Databases, pipelines, and platforms for earth and place data at scale

Published

April 27, 2026

0.1 What this book is for

Spatial data does not sit still. Satellites produce imagery every day. Sensors stream readings every second. Weather models output grid fields every hour. Climate archives span decades. Urban sensor networks pulse continuously. The data exists. The question is whether you can move it, store it, query it, transform it, and serve it — reliably, at scale, under real conditions.

This is data engineering. And spatial data engineering has specific requirements that generic data engineering books don’t address: coordinate reference systems, spatial indexing, tiled raster formats, OGC standards, geographic query planning, and the particular challenges of time-series data that is also spatially structured.

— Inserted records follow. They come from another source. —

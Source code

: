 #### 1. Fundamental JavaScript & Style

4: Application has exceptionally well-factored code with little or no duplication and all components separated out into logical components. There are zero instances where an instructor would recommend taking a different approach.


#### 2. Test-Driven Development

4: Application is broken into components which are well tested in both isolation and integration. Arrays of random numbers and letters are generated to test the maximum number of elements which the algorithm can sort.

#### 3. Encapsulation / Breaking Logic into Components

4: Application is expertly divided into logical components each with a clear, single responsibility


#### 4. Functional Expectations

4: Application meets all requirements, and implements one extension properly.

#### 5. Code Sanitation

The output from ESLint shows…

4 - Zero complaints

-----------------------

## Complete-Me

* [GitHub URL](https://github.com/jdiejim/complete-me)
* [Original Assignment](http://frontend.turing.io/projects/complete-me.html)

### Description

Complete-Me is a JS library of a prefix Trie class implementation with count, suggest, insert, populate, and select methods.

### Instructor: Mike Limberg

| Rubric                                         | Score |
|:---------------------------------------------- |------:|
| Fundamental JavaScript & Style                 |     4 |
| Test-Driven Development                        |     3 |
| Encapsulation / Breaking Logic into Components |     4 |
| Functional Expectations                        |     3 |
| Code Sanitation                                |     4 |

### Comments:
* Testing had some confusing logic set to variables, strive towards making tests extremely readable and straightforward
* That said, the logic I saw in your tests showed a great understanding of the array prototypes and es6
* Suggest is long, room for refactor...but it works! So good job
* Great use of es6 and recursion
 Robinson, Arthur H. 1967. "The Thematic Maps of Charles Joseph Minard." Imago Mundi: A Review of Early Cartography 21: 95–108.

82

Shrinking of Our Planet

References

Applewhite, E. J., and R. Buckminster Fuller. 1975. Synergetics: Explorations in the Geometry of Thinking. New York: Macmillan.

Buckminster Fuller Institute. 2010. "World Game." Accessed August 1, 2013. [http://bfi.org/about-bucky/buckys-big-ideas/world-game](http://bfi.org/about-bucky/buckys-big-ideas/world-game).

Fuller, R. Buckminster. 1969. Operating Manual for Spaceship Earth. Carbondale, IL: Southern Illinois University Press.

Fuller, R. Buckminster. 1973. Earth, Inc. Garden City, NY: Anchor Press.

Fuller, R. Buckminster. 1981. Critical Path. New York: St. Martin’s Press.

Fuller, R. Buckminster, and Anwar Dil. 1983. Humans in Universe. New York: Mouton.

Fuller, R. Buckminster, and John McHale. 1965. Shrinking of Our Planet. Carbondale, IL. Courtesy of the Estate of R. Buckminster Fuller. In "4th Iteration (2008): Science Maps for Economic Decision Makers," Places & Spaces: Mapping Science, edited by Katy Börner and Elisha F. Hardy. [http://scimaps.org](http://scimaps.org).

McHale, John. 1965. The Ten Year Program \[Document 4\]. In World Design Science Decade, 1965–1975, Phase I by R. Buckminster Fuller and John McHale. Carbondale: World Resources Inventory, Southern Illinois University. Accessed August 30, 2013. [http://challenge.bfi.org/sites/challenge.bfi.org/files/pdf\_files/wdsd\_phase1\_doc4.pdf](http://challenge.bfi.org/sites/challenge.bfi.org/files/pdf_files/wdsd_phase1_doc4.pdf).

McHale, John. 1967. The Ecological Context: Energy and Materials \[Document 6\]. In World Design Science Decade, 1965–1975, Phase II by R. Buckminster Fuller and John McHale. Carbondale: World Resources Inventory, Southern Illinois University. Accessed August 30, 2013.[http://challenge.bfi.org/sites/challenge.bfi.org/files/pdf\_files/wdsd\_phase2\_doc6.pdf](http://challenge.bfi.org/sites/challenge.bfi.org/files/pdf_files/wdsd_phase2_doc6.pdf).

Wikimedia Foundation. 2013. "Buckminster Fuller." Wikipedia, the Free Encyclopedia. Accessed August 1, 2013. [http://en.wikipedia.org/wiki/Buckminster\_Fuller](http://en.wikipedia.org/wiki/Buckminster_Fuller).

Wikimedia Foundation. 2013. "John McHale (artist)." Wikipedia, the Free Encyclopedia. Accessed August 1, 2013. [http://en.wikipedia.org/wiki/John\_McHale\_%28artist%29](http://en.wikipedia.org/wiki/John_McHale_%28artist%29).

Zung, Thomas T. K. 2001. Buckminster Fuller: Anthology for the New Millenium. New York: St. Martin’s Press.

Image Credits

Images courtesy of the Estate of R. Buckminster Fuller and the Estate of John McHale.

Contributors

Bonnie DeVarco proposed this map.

This book is built for engineers who need to solve these problems in practice.

0.2 Who this book is for

Students in the Earth System Sciences and Data Engineeringand anyone building production pipelines. It assumes you know how to write Python and SQL. It also assumes you understand spatial data concepts — coordinate reference systems, vector and raster formats, map projections. If those are unfamiliar, Computational Geography Part 0 and Part 3 cover them.

0.3 How this book is structured

Eight chapters. Each chapter ends with a “build this” section — a minimal, running implementation of the chapter’s central concept. The eight components together form a small but real spatial data platform. Build all eight and you have built something.

Chapter What you build
Ch 1: Architecture A data catalogue for a multi-source spatial project
Ch 2: Spatial Databases A PostGIS database with spatial queries and indexes
Ch 3: Pipelines and ETL A transformation pipeline from raw GeoJSON to normalised tables
Ch 4: Cloud Infrastructure A cloud-native GeoTIFF served from object storage with STAC metadata
Ch 5: Streaming A sensor data ingestion pipeline with a 5-minute aggregation
Ch 6: APIs A FastAPI service exposing a spatial query as an OGC-compatible endpoint
Ch 7: Data Quality A dbt project with spatial integrity tests
Ch 8: ML Platform A feature store and model serving endpoint for a spatial ML model

0.4 What this book does not cover

GIS analysis. Spatial analysis methods — viewsheds, cost-distance, spatial joins for analytical purposes — are covered in Computational Geography.

Machine learning theory. The models that the platforms in Ch 8 serve are designed and trained using the frameworks in Mathematics for Data Science and AI.

Vendor-specific cloud services. The book uses open-source tooling throughout. Where AWS, GCP, or Azure are mentioned, open-source equivalents are always shown.